Crossroads

At the intersection of technology, finance and the Pacific Rim.

Thursday, June 15, 2006

Final Exam

I want to congratulate all of you for finishing the final exam. I received some comments about the difficulty of the assignment. I have not yet had a look at the "results" but you can be rest assured that it is not just a test of your skills, but also my teaching!

Thinking holistically in a world of increasing specialization is a chore. The assignment that I gave you was our test on whether you are thinking of the business and seeing the interconnections. Also, most importantly, you must think of a business as a living organism--often times we view the strategy side of business as a chess match--moving pieces to counter competitive factors and make bold moves that throw the business off-balance. Things get "measured" in market share, revenue per employee, blah, blah, blah. We are looking down on the chess board as the CEO. Yet of course the pieces have hearts and minds of their own and the black pieces (your competitor) also have their own separate agendas--not just combating you.

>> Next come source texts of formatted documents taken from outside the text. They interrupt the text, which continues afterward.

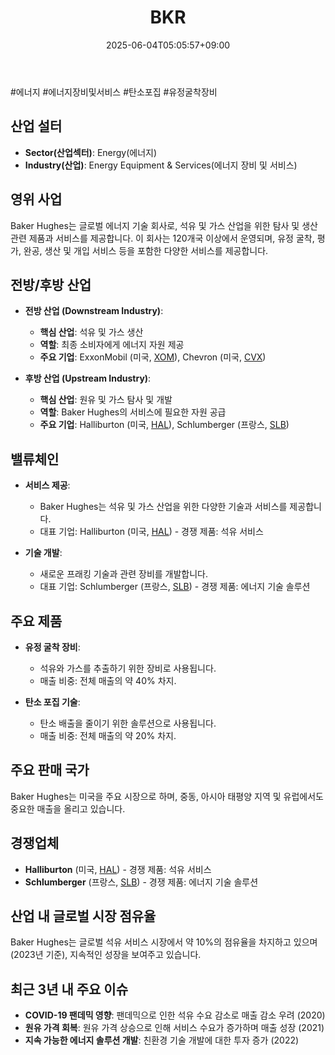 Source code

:﻿---
title: "BKR"
date: 2025-06-04T05:05:57+09:00
lastmod: 2025-06-04T05:05:57+09:00
type: docs
sidebar:
  open: true
weight: 138
---
<div style="display:none">
  <meta property="article:published_time" content="2025-06-03T20:05:57Z" />
  <meta property="article:modified_time" content="2025-06-03T20:05:57Z" />
</div>
#에너지 #에너지장비및서비스 #탄소포집 #유정굴착장비 

## 산업 설터

- **Sector(산업섹터)**: Energy(에너지)
- **Industry(산업)**: Energy Equipment & Services(에너지 장비 및 서비스)

## 영위 사업

Baker Hughes는 글로벌 에너지 기술 회사로, 석유 및 가스 산업을 위한 탐사 및 생산 관련 제품과 서비스를 제공합니다. 이 회사는 120개국 이상에서 운영되며, 유정 굴착, 평가, 완공, 생산 및 개입 서비스 등을 포함한 다양한 서비스를 제공합니다.

## 전방/후방 산업

- **전방 산업 (Downstream Industry)**:
    
    - **핵심 산업**: 석유 및 가스 생산
    - **역할**: 최종 소비자에게 에너지 자원 제공
    - **주요 기업**: ExxonMobil (미국, [XOM](/company-analysis/xom/)), Chevron (미국, [CVX](/company-analysis/cvx/))
    
- **후방 산업 (Upstream Industry)**:
    
    - **핵심 산업**: 원유 및 가스 탐사 및 개발
    - **역할**: Baker Hughes의 서비스에 필요한 자원 공급
    - **주요 기업**: Halliburton (미국, [HAL](/company-analysis/hal/)), Schlumberger (프랑스, [SLB](/company-analysis/slb/))

## 밸류체인

- **서비스 제공**:
    
    - Baker Hughes는 석유 및 가스 산업을 위한 다양한 기술과 서비스를 제공합니다.
    - 대표 기업: Halliburton (미국, [HAL](/company-analysis/hal/)) - 경쟁 제품: 석유 서비스
    
- **기술 개발**:
    
    - 새로운 프래킹 기술과 관련 장비를 개발합니다.
    - 대표 기업: Schlumberger (프랑스, [SLB](/company-analysis/slb/)) - 경쟁 제품: 에너지 기술 솔루션

## 주요 제품

- **유정 굴착 장비**:
    
    - 석유와 가스를 추출하기 위한 장비로 사용됩니다.
    - 매출 비중: 전체 매출의 약 40% 차지.
    
- **탄소 포집 기술**:
    
    - 탄소 배출을 줄이기 위한 솔루션으로 사용됩니다.
    - 매출 비중: 전체 매출의 약 20% 차지.

## 주요 판매 국가

Baker Hughes는 미국을 주요 시장으로 하며, 중동, 아시아 태평양 지역 및 유럽에서도 중요한 매출을 올리고 있습니다.

## 경쟁업체

- **Halliburton** (미국, [HAL](/company-analysis/hal/)) - 경쟁 제품: 석유 서비스
- **Schlumberger** (프랑스, [SLB](/company-analysis/slb/)) - 경쟁 제품: 에너지 기술 솔루션

## 산업 내 글로벌 시장 점유율

Baker Hughes는 글로벌 석유 서비스 시장에서 약 10%의 점유율을 차지하고 있으며(2023년 기준), 지속적인 성장을 보여주고 있습니다.

## 최근 3년 내 주요 이슈

- **COVID-19 팬데믹 영향**: 팬데믹으로 인한 석유 수요 감소로 매출 감소 우려 (2020)
- **원유 가격 회복**: 원유 가격 상승으로 인해 서비스 수요가 증가하며 매출 성장 (2021)
- **지속 가능한 에너지 솔루션 개발**: 친환경 기술 개발에 대한 투자 증가 (2022)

I want to encourage all of you to expand your human horizons--not just your business techniques. It is important to understand models and algorithms, yet it is more important for the international businessman or public servant to understand human behavior within the cultural context. Read a good, soulful novel about the place with whom your are interacting. I have found this very useful now that I have been dealing with Bengalis. This can lead to a certain soft power, a sense of touch, that will put a glow over the "hard" knowledge or information gleaned from your methodologies that you have learned at KDI.